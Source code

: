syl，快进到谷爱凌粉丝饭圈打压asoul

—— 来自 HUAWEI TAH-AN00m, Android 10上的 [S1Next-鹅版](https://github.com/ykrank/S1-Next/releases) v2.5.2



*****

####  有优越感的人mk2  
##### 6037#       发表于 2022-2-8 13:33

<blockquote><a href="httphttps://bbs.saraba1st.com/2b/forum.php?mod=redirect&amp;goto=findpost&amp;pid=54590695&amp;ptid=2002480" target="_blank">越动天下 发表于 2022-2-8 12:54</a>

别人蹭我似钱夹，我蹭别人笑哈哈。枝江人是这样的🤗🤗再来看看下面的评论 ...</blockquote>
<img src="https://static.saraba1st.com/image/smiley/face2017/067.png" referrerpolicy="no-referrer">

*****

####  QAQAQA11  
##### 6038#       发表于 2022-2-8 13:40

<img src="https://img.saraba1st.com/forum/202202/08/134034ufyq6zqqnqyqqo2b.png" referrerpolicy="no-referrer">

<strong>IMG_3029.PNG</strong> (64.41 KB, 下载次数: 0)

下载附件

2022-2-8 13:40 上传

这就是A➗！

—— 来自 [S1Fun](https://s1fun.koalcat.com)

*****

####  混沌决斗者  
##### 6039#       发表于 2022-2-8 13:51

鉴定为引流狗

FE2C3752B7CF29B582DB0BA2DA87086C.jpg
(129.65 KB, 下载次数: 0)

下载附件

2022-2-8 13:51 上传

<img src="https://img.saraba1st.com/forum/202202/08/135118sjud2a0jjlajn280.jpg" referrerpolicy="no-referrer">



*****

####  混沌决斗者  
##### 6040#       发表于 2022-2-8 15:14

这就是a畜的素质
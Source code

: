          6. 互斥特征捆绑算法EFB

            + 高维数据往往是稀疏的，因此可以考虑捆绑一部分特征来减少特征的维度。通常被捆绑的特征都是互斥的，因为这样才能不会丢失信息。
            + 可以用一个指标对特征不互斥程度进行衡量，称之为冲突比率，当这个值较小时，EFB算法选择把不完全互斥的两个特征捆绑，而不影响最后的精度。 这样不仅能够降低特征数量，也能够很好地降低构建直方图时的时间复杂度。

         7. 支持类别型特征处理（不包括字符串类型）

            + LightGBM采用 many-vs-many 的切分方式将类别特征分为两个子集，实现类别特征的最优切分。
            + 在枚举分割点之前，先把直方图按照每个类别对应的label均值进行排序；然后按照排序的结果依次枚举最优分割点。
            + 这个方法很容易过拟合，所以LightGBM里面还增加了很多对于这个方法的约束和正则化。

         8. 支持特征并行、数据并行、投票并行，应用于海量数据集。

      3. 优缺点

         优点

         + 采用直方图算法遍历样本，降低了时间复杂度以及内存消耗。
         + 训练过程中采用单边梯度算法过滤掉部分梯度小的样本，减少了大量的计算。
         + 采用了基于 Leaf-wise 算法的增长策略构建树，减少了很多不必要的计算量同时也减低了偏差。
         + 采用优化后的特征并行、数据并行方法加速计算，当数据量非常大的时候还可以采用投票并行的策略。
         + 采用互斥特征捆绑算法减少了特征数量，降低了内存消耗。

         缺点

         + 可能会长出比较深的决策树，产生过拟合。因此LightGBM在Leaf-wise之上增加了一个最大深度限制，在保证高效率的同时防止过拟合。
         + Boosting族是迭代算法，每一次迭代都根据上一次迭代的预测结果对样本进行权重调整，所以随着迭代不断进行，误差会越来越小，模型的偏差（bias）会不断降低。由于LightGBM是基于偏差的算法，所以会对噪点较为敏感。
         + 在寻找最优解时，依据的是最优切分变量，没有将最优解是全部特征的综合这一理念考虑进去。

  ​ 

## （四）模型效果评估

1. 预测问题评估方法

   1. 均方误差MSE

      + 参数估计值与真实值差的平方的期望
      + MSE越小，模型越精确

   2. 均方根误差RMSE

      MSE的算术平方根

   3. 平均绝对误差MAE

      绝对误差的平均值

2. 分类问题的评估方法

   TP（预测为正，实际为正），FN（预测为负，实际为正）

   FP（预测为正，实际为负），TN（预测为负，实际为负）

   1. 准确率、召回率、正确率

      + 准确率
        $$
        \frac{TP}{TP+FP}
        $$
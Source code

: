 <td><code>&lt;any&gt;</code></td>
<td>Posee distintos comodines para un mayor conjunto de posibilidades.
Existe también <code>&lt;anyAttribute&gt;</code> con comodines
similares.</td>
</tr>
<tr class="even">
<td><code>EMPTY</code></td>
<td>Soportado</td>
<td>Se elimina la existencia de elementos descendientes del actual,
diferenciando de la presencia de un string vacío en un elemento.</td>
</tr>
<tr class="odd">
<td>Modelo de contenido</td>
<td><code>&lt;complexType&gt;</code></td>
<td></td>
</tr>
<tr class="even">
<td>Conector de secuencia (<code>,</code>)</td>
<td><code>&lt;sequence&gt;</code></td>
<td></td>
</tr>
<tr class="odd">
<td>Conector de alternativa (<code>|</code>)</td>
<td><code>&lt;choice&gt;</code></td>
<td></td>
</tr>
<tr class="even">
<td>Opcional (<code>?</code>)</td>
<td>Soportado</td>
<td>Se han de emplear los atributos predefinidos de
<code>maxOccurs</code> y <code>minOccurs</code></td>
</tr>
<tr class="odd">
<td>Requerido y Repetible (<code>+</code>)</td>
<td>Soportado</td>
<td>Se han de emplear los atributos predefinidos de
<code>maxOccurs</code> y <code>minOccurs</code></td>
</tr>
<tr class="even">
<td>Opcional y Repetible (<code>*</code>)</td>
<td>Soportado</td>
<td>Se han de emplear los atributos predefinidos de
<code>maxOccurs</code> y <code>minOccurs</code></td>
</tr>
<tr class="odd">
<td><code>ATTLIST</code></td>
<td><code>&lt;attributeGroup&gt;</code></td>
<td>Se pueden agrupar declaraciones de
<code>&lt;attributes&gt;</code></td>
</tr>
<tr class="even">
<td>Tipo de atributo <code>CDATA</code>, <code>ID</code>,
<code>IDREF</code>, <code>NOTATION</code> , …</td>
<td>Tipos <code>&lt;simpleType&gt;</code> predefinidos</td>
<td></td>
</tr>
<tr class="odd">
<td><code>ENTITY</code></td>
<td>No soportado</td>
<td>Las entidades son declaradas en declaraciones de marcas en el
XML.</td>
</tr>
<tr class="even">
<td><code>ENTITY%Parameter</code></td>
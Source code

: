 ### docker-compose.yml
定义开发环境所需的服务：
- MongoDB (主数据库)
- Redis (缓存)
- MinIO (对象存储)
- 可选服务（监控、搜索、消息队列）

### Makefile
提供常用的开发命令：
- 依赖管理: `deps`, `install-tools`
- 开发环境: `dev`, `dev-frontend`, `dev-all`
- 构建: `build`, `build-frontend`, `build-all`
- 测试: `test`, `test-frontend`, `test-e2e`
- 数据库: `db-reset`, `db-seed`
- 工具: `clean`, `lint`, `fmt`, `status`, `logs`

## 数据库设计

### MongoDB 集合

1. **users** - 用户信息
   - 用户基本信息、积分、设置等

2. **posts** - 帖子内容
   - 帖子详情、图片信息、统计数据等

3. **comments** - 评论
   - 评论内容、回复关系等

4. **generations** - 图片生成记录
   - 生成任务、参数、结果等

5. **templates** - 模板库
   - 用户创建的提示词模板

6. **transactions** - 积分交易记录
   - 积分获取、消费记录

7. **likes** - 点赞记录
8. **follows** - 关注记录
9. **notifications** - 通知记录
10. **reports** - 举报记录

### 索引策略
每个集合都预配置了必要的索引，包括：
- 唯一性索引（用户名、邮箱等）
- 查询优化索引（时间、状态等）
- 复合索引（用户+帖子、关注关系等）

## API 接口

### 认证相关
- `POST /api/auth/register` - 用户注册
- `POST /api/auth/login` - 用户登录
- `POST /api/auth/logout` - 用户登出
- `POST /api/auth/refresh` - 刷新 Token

=====

Problem description »
Look above for lines with the word "Repetible" and copy them all.

Response to this exercise »
<td>Requerido y Repetible (<code>+</code>)</td>
<td>Opcional y Repetible (<code>*</code>)</td>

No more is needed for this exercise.